Upon his arrival in Seoul in the late 1930s he was acting consul general, and then the vice consul promptly retired, and De la Mare took on his responsibilities as well. De la Mare had no consular training at this stage. He was later appointed head of the Far Eastern department of the Foreign Office.

He was appointed ambassador to Afghanistan 1963–65, High Commissioner in Singapore 1968–70 and ambassador to Thailand 1970–73.

De la Mare oversaw the transition to independence from Britain whilst High Commissioner for Singapore. De la Mare expressed his anger that the British military bases on the island were handed over to the Singapore People's Action Party government. De la Mare's valedictory dispatches from Thailand and Singapore are included in Matthew Parris's book Parting Shots (Penguin, 2011). In a view that was considered old-fashioned at the time, De la Mare maintained that the British Empire could be a force for good around the world.
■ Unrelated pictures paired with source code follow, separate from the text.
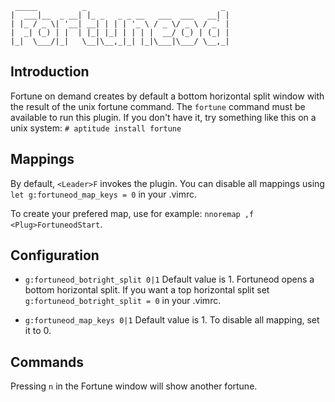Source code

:      _____          _                              _ 
    |  ___|__  _ __| |_ _   _ _ __   ___  ___   __| |
    | |_ / _ \| '__| __| | | | '_ \ / _ \/ _ \ / _` |
    |  _| (_) | |  | |_| |_| | | | |  __/ (_) | (_| |
    |_|  \___/|_|   \__|\__,_|_| |_|\___|\___/ \__,_|

## Introduction

Fortune on demand creates by default a bottom horizontal split window with the
result of the unix fortune command. The `fortune` command must be available to
run this plugin. If you don't have it, try something like this on a unix
system: `# aptitude install fortune`

## Mappings

By default, `<Leader>F` invokes the plugin. You can disable all mappings using
`let g:fortuneod_map_keys = 0` in your .vimrc.

To create your prefered map, use for example: `nnoremap ,f
<Plug>FortuneodStart`.

## Configuration

* `g:fortuneod_botright_split 0|1`
Default value is 1. Fortuneod opens a bottom horizontal split. If you want a
top horizontal split set `g:fortuneod_botright_split = 0` in your .vimrc.

* `g:fortuneod_map_keys 0|1`
Default value is 1. To disable all mapping, set it to 0.

## Commands

Pressing `n` in the Fortune window will show another fortune.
De la Mare was appointed CMG in 1957, and knighted KCMG in 1968. After the Queen's visit to Thailand in 1972 she gave him the additional knighthood of KCVO and the King of Thailand made him a Knight Grand Cross of the Order of the White Elephant.

He lived in the 1960s and 1970s in Walton on Thames, Surrey.  He had an impish sense of humour.  One of his neighbours saw Sir Arthur, somewhat shabbily dressed, doing the gardening in 1965.  Assuming he was a hired hand, The neighbour asked him whether he would be willing to do the gardening at his house. Sir Arthur readily agreed.  It took him some weeks to reveal to his neighbour that he was the ex-ambassador to Afghanistan and a Knight of the British Empire.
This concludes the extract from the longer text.